14 janeiro 2018

O que sobra


Sobraram-me formulários de entrada e saída na Argélia, da minha reserva estratégica. Não conto as vezes que os preenchi nos últimos doze anos. Aliás, até pensei em fazer um carimbo, de tantas as vezes ter que escrever o mesmo. Até nas saídas e chegadas dos voos internos. Se tivesse feito o tal carimbo, provavelmente isso seria irritante para os funcionários que, não raras vezes, se entretinham cuidadosamente a colocar os traços dos “ts” horizontais, os pontos no sítio dos “is” e a prolongar convenientemente as pernas dos “ns” e “ms”. Tudo isto entre, atrás, uma fila de três quartos de hora e, à frente, um pórtico de segurança que apitava inconsequentemente para toda a gente que o atravessava. Apesar do rigor na caligrafia, outros detalhes eram pouco relevantes, como prova o facto de alguém ter andado largos meses a indicar para local de estadia no país um hotel clássico...na altura fechado para obras (para quem conhece, o Aurassi).

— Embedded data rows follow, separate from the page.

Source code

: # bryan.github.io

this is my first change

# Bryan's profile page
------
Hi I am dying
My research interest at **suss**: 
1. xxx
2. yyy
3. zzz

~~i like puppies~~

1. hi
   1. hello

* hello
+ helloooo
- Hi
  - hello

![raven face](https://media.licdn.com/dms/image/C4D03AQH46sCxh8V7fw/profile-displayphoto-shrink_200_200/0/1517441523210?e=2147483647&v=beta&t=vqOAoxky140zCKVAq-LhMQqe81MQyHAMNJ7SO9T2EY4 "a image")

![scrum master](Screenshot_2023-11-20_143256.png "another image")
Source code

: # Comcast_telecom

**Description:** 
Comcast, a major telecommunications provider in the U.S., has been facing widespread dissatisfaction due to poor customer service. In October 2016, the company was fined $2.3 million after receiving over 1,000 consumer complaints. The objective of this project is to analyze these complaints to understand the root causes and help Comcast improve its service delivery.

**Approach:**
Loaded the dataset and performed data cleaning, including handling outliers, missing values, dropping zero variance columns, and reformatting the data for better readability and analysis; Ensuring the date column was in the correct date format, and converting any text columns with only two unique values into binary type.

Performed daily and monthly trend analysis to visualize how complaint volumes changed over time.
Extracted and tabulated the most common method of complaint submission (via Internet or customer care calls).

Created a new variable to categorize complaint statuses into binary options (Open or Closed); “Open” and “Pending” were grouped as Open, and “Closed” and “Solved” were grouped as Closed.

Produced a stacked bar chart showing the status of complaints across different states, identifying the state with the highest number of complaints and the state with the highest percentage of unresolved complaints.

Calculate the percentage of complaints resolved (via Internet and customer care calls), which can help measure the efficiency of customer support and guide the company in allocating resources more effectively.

Foi há uns doze anos que na sequência de uma descontinuidade me questionaram: Angola ou Argélia? Em poucos segundos, respondi Argélia. Ao fim destes anos, não é fácil uma síntese e até nem costumo ter muitas dificuldades com isso. São tantas os sim, mas… claro, mas… País básico e mal definido. Gente terrível e humana. Alguém, experiente no terreno, dizia ser um país exótico, que tornava as pessoas exóticas, proporcionalmente ao tempo de permanência. Sendo-se mau juiz em causa própria, não sei avaliar até que ponto me “exotizei” e em que medida de forma irreversível.

Todos os dias adormecemos diferentes de como acordamos, conforme o que vimos, vivemos, gozamos e sofremos. Talvez uma parte das brancas que me nasceram, tenham génese no desespero que é por ali tentar fazer coisas que por cá nos parecem triviais. Mas também, certamente, a minha dimensão humana, o que quer que isso seja, como quer que isso se meça, tenha ficado brutalmente maior depois de por ali passar. Talvez seja esse o balanço fundamental: pessoas, pessoas e pessoas, para o bem e para o mal, como quer que isso se avalie.

Quanto aos formulários que sobraram… entregam-se a quem provar ter necessidade.